The Turkish Interior Ministry has removed the elected co-mayor of the Kurdish-majority Kağızman (Qaxizman) municipality, Mehmet Alkan, from office and appointed the district governor, Okan Daştan, as trustee. The decision followed Alkan’s sentencing on 20 February to six years and three months in prison for alleged membership of an [illegal] organisation. After the verdict, security forces surrounded the municipality building, prior to the official appointment of the trustee in his place.
The pro-Kurdish Peoples’ Equality and Democracy (DEM) Party strongly condemned the government’s move, describing it as an attack on the democratic rights of voters. “Once again, those who fear the will of the people are at work. The trustee appointment in Kağızman is a declaration of war by the ruling AKP against the peoples’ right to vote and be elected,” the party said. DEM Party argued that its municipalities were being targeted for providing public services and disrupting corruption networks. “Neither we nor the people will accept these usurpations. We do not accept this coup against our elected co-mayors. The trustee system will collapse and the will of the people will prevail,” it stressed.
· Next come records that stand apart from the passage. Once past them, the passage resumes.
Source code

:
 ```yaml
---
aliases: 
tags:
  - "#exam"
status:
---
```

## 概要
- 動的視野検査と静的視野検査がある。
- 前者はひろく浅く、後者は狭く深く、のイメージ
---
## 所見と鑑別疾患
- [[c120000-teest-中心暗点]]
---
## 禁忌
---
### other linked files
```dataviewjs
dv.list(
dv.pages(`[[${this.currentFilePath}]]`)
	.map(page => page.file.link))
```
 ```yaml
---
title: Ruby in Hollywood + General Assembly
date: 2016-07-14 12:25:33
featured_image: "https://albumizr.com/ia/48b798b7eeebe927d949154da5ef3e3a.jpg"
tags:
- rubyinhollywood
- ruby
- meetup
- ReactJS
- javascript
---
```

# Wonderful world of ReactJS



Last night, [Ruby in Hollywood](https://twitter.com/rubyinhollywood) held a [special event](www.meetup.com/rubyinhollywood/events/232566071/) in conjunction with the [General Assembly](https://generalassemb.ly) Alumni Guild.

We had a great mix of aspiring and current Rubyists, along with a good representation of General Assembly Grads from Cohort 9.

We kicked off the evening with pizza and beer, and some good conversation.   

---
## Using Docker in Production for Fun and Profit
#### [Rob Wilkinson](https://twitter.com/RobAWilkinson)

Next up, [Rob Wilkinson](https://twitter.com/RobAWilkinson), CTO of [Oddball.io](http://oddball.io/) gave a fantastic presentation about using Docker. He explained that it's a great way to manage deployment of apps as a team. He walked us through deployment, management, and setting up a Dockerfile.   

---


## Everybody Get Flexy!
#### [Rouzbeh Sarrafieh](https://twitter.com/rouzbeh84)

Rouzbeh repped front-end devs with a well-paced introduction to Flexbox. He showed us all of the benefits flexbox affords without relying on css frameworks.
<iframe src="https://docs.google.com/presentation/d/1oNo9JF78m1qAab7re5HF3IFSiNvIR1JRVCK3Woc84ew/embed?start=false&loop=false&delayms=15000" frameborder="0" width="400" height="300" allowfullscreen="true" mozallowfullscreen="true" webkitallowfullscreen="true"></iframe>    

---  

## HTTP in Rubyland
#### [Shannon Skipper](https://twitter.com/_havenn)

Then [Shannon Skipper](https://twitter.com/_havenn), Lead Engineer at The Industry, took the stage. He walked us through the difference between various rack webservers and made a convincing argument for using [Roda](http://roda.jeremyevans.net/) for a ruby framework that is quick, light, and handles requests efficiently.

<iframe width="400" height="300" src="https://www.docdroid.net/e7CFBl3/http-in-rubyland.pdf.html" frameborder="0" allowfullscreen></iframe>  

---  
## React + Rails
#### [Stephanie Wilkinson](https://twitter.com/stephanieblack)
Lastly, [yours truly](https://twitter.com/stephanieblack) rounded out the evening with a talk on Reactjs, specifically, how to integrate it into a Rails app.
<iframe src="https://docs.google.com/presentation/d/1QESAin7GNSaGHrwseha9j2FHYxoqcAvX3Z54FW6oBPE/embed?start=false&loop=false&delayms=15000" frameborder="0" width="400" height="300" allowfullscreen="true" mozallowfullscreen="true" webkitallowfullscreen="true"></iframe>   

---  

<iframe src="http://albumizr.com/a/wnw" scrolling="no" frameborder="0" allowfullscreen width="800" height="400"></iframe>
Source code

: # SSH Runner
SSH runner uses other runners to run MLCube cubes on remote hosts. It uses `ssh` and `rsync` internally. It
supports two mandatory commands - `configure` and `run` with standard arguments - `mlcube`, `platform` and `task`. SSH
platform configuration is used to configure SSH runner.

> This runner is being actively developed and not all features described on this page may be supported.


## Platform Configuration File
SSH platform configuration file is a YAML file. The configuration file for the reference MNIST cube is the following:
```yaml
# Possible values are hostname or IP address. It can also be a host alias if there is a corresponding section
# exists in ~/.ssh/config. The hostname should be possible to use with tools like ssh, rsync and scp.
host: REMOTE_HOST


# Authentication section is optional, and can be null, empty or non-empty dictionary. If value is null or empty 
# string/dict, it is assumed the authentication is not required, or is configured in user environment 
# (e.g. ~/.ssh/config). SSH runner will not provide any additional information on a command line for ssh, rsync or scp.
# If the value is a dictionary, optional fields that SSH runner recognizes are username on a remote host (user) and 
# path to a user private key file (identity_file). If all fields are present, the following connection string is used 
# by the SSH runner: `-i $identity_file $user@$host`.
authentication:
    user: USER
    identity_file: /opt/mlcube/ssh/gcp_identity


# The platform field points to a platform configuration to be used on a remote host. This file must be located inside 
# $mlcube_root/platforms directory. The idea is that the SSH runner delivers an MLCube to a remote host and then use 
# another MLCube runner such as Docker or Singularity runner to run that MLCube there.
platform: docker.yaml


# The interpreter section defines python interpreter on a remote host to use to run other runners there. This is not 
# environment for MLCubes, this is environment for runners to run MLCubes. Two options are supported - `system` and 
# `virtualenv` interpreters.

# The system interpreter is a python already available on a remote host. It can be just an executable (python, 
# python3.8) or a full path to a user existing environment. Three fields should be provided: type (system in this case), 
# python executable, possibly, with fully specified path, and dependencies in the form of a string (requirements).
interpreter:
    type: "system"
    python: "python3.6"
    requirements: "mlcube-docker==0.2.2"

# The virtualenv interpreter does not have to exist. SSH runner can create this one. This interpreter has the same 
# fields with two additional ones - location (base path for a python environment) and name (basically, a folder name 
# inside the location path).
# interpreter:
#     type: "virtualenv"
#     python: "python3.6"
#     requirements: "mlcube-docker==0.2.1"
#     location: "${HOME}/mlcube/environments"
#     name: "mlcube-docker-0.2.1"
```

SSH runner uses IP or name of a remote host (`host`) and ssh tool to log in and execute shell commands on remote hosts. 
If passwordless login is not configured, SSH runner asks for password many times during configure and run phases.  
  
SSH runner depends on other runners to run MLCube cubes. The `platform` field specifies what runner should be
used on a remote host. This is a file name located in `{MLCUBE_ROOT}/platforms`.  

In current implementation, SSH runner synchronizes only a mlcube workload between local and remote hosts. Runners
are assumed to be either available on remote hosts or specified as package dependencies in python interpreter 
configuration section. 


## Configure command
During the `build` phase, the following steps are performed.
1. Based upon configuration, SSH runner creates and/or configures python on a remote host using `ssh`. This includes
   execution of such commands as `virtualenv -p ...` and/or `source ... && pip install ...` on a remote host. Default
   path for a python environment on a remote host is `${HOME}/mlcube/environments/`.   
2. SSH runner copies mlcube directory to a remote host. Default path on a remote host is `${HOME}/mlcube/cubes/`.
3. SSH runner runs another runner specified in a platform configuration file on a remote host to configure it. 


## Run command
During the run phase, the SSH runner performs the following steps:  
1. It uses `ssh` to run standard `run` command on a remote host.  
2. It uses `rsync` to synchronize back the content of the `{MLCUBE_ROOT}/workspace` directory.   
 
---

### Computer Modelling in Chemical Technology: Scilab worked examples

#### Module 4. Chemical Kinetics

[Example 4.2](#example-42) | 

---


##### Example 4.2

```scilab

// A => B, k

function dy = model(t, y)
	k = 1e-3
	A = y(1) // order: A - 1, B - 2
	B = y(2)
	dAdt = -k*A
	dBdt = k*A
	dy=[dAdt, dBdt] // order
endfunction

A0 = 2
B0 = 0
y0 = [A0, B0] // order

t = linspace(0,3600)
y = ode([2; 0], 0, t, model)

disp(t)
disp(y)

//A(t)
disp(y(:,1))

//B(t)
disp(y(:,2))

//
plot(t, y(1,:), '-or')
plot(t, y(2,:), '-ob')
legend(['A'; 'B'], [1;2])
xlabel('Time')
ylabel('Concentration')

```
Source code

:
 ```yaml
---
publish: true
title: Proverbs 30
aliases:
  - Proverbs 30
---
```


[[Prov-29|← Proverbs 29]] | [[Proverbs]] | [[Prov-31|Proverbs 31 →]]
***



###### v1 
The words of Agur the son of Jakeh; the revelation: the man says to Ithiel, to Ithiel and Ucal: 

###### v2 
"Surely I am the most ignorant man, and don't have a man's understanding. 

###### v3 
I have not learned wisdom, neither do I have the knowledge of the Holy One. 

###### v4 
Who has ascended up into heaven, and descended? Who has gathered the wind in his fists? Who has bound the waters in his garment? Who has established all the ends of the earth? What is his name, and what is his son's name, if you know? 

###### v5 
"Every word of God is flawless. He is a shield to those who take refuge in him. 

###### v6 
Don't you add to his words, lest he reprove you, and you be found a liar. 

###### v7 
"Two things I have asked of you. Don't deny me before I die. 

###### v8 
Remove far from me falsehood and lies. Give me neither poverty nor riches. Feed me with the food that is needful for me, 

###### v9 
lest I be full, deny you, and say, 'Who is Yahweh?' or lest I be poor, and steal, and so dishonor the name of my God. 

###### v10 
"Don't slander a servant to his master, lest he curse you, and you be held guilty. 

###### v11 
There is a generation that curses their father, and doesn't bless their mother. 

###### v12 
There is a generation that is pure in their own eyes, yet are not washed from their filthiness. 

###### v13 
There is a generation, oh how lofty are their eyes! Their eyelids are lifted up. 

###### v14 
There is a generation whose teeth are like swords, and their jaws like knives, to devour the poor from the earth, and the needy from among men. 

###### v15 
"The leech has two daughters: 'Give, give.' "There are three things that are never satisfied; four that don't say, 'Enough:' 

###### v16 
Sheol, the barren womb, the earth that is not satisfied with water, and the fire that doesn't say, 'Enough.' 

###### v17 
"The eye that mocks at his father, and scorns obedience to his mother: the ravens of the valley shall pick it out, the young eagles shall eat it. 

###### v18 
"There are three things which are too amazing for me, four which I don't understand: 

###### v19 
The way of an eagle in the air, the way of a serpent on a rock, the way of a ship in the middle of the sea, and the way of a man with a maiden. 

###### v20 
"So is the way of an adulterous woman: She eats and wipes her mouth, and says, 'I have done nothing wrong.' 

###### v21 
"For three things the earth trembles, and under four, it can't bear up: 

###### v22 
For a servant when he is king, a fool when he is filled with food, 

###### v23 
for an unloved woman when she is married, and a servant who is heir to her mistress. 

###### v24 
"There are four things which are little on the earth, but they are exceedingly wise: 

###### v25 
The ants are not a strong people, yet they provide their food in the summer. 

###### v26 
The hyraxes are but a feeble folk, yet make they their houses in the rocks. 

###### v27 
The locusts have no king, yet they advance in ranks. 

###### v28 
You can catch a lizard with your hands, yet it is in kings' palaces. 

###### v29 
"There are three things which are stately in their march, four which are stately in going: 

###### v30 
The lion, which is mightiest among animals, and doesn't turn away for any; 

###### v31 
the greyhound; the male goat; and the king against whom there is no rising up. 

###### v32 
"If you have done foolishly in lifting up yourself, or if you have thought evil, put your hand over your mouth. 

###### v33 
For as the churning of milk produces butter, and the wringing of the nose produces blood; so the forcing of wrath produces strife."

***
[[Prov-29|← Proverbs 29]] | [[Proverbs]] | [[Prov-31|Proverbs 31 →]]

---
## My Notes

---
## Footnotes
The deputy leader of the main opposition Republican People’s Party (CHP), Burhanettin Bulut, also criticised the move, pointing out that the government is seizing control where it did not win the elections. “The government has taken over 12 municipalities through backroom manoeuvres instead of respecting the results of the election,” he said.
Addressing the Kağızman trustee appointment specifically, Bulut accused the government of undermining democracy. “Less than a year after the elections of 31 March [2024], the ruling party has forcibly taken over 12 municipalities that it failed to win at the ballot box. The appointment of a trustee for the Kağızman municipality is a direct attack on the will of the people of Kağızman and on democracy itself. We reject this illegality, this hostility to democracy and this authoritarian imposition,” he said.
The appointment of trustees to opposition-led municipalities has been a recurring practice under the ruling AKP government, drawing widespread criticism both domestically and internationally.